CTO Phil Keslin: My first encounter was in my own neighborhood in San Jose. That was the first time in a long time that I saw packs of teenagers, from 15 to 20 years old, running around the neighborhood playing Pokémon Go. The second was the San Francisco crawl [on July 20], when like 9,000 people showed up. That was pretty phenomenal. I didn’t go. I was trying to keep the servers from burning down. We were terrified that day because the server went down about 2:30 in the afternoon, and the crawl was supposed to start at 6 p.m. We’d heard through the grapevine—total rumor mill—that if we didn’t get the servers back up in time for the crawl, they were going to take all 9,000 people and march on our office. So we were frantically trying to get the servers back up.

Project manager Carlie Fischer-Colbrie: We weren’t expecting that kind of attention, so we had to go incognito. That’s why we have blackout screens on the office windows. Niantic’s name is not on the [directory] board. We’ve been here for almost a year. We still had people coming to our door. They were just really excited and wanted to meet Niantic.

The Travails of the Mayo Messiah


San Francisco has a second worthy article (part of its “power” package), and one with the best headline of the week: “The Agony And Ecstasy Of A Mayo Messiah.” Josh Tetrick, founder of Hampton Creek, the vegan-foods company that makes the eggless Just Mayo, has not lacked for press. That includes both the positive variety (as proselytizer for healthy eating and the ostensible slayer of multinational big food conglomerates) and the negative type (for some sales shenanigans in which employees bought the company’s products off store shelves to drive up sales). This portrait mostly doesn’t break new ground if you’ve been following the saga, but the writing makes it more than worthwhile, particularly in two descriptions of the founder himself:

 For Tetrick, fake mayo is not so much a lowly condiment as a gateway into a better tomorrow of clean eating, humane farms, and enlightened sustainability practices. When he gazes deeply into your eyes and tells you, in his blackstrap molasses Alabama drawl, that he is here on a mission, it is easy to nod along in rapturous belief. If he doesn’t perceive irony, it’s because his confidence in his vision (or perhaps strategically placed blinders) doesn’t leave any room for it. “I want us to do something that extends way beyond our lives,” he says.

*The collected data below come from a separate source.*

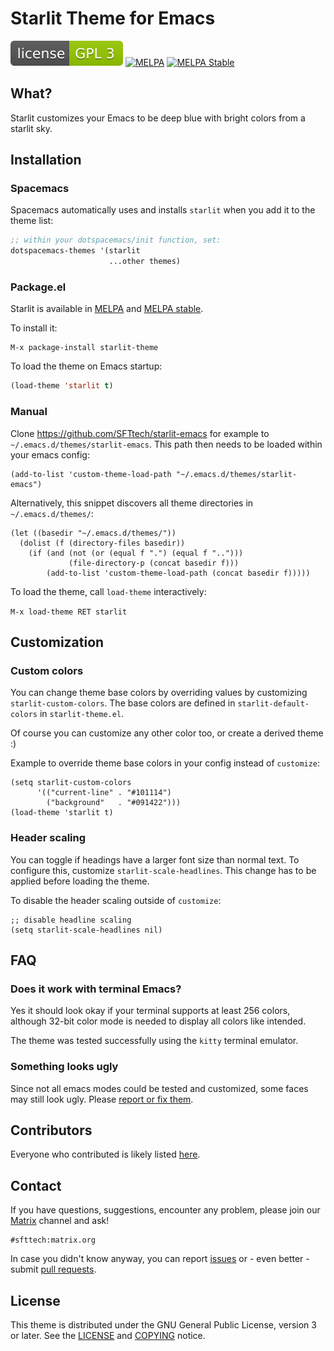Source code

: # Starlit Theme for Emacs

[![License GPL 3](assets/license.svg)](http://www.gnu.org/licenses/gpl-3.0.txt)
[![MELPA](http://melpa.org/packages/starlit-theme-badge.svg)](http://melpa.org/#/starlit-theme)
[![MELPA Stable](http://stable.melpa.org/packages/starlit-theme-badge.svg)](http://stable.melpa.org/#/starlit-theme)


## What?

Starlit customizes your Emacs to be deep blue with bright colors from a starlit sky.


## Installation

### Spacemacs

Spacemacs automatically uses and installs `starlit` when you add it to the theme list:

```lisp
;; within your dotspacemacs/init function, set:
dotspacemacs-themes '(starlit
                      ...other themes)
```

### Package.el

Starlit is available in [MELPA](http://melpa.org) and [MELPA stable](https://stable.melpa.org).

To install it:

```
M-x package-install starlit-theme
```

To load the theme on Emacs startup:

```lisp
(load-theme 'starlit t)
```

### Manual

Clone https://github.com/SFTtech/starlit-emacs for example to `~/.emacs.d/themes/starlit-emacs`.
This path then needs to be loaded within your emacs config:

```elisp
(add-to-list 'custom-theme-load-path "~/.emacs.d/themes/starlit-emacs")
```

Alternatively, this snippet discovers all theme directories in `~/.emacs.d/themes/`:

```elisp
(let ((basedir "~/.emacs.d/themes/"))
  (dolist (f (directory-files basedir))
    (if (and (not (or (equal f ".") (equal f "..")))
             (file-directory-p (concat basedir f)))
        (add-to-list 'custom-theme-load-path (concat basedir f)))))
```

To load the theme, call `load-theme` interactively:

`M-x load-theme RET starlit`


## Customization

### Custom colors

You can change theme base colors by overriding values by customizing `starlit-custom-colors`.
The base colors are defined in `starlit-default-colors` in `starlit-theme.el`.

Of course you can customize any other color too, or create a derived theme :)

Example to override theme base colors in your config instead of `customize`:

```elisp
(setq starlit-custom-colors
      '(("current-line" . "#101114")
        ("background"   . "#091422")))
(load-theme 'starlit t)
```


### Header scaling

You can toggle if headings have a larger font size than normal text.
To configure this, customize `starlit-scale-headlines`.
This change has to be applied before loading the theme.

To disable the header scaling outside of `customize`:
```elisp
;; disable headline scaling
(setq starlit-scale-headlines nil)
```


## FAQ

### Does it work with terminal Emacs?

Yes it should look okay if your terminal supports at least 256 colors,
although 32-bit color mode is needed to display all colors like intended.

The theme was tested successfully using the `kitty` terminal emulator.


### Something looks ugly

Since not all emacs modes could be tested and customized, some faces may still look ugly.
Please [report or fix them](#contact).


## Contributors

Everyone who contributed is likely listed [here](https://github.com/SFTtech/starlit-emacs/contributors).


## Contact

If you have questions, suggestions, encounter any problem,
please join our [Matrix](https://matrix.org) channel and ask!

```
#sfttech:matrix.org
```

In case you didn't know anyway, you can report [issues](https://github.com/SFTtech/starlit-emacs/issues) or - even better - submit [pull requests](https://github.com/SFTtech/starlit-emacs/pulls).


## License

This theme is distributed under the GNU General Public License, version 3 or later.
See the [LICENSE](LICENSE) and [COPYING](COPYING) notice.
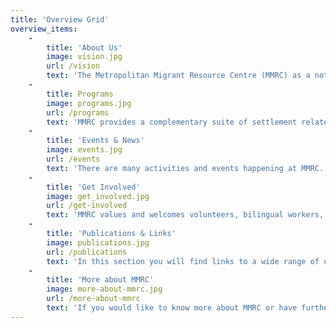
 ```yaml
---
title: 'Overview Grid'
overview_items:
    -
        title: 'About Us'
        image: vision.jpg
        url: /vision
        text: 'The Metropolitan Migrant Resource Centre (MMRC) as a not for profit settlement service organisation, has more than two decades of recognised achievements in providing high quality, culturally appropriate,  client centred services that meet the needs of refugees, humanitarian entrants and newly arrived migrants.'
    -
        title: Programs
        image: programs.jpg
        url: /programs
        text: 'MMRC provides a complementary suite of settlement related services and programs including case coordination, support groups, family support, youth, arts, sports and recreational activities along with employment mentoring, migration support and cultural competency related training.'
    -
        title: 'Events & News'
        image: events.jpg
        url: /events
        text: 'There are many activities and events happening at MMRC. You can find out about these and the latest news here.'
    -
        title: 'Get Involved'
        image: get_involved.jpg
        url: /get-involved
        text: 'MMRC values and welcomes volunteers, bilingual workers, student placements and members. If you would like to be part of MMRC in any of these capacities please see below.'
    -
        title: 'Publications & Links'
        image: publications.jpg
        url: /publications
        text: 'In this section you will find links to a wide range of useful publications, research and links on issues and reports relating to refugees, humanitarian entrants and people from culturally and linguistically diverse backgrounds.'
    -
        title: 'More about MMRC'
        image: more-about-mmrc.jpg
        url: /more-about-mmrc
        text: 'If you would like to know more about MMRC or have further queries you can enquire here.'
---
```


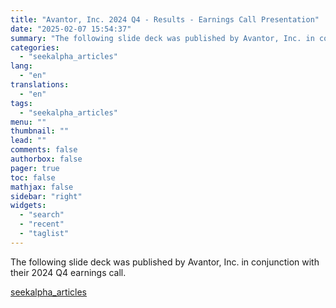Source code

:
 ```yaml
---
title: "Avantor, Inc. 2024 Q4 - Results - Earnings Call Presentation"
date: "2025-02-07 15:54:37"
summary: "The following slide deck was published by Avantor, Inc. in conjunction with their 2024 Q4 earnings call."
categories:
  - "seekalpha_articles"
lang:
  - "en"
translations:
  - "en"
tags:
  - "seekalpha_articles"
menu: ""
thumbnail: ""
lead: ""
comments: false
authorbox: false
pager: true
toc: false
mathjax: false
sidebar: "right"
widgets:
  - "search"
  - "recent"
  - "taglist"
---
```


The following slide deck was published by Avantor, Inc. in conjunction with their 2024 Q4 earnings call.

[seekalpha_articles](https://seekingalpha.com/article/4756041-avantor-inc-2024-q4-results-earnings-call-presentation)
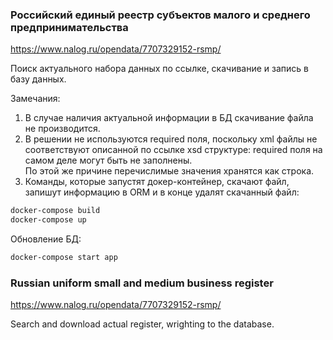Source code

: ###  Российский единый реестр субъектов малого и среднего предпринимательства

https://www.nalog.ru/opendata/7707329152-rsmp/

Поиск актуального набора данных по ссылке, скачивание и запись в базу данных.

Замечания:

1. В случае наличия актуальной информации в БД скачивание файла не производится.
2. В решении не используются required поля, поскольку xml файлы не соответствуют описанной по ссылке xsd структуре: required поля на самом деле могут быть не заполнены.  
По этой же причине перечислимые значения хранятся как строка.
3. Команды, которые запустят докер-контейнер, скачают файл, запишут информацию в ORM и в конце удалят скачанный файл:
```bash
docker-compose build
docker-compose up
```
Обновление БД:
```bash
docker-compose start app
```

### Russian uniform small and medium business register

https://www.nalog.ru/opendata/7707329152-rsmp/

Search and download actual register, wrighting to the database.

Tetrick, who is now 36, made an ideal evangelist for the cause. Endowed with the uncomplicated good looks of a Hanes T-shirt model and an ingratiating tendency to drop f-bombs into conversations with reporters, he was a fresh, authentic, and compelling figure, a vegan in bro’s clothing who knew how to appeal to the mainstream. Hampton Creek’s target audience, he repeatedly told the press, was not “tree-hugging liberals in San Francisco” but big food-service companies and folks like his cost-conscious, Twinkies-eating daddy back home in Alabama.

Passages like that make for a tasty treat.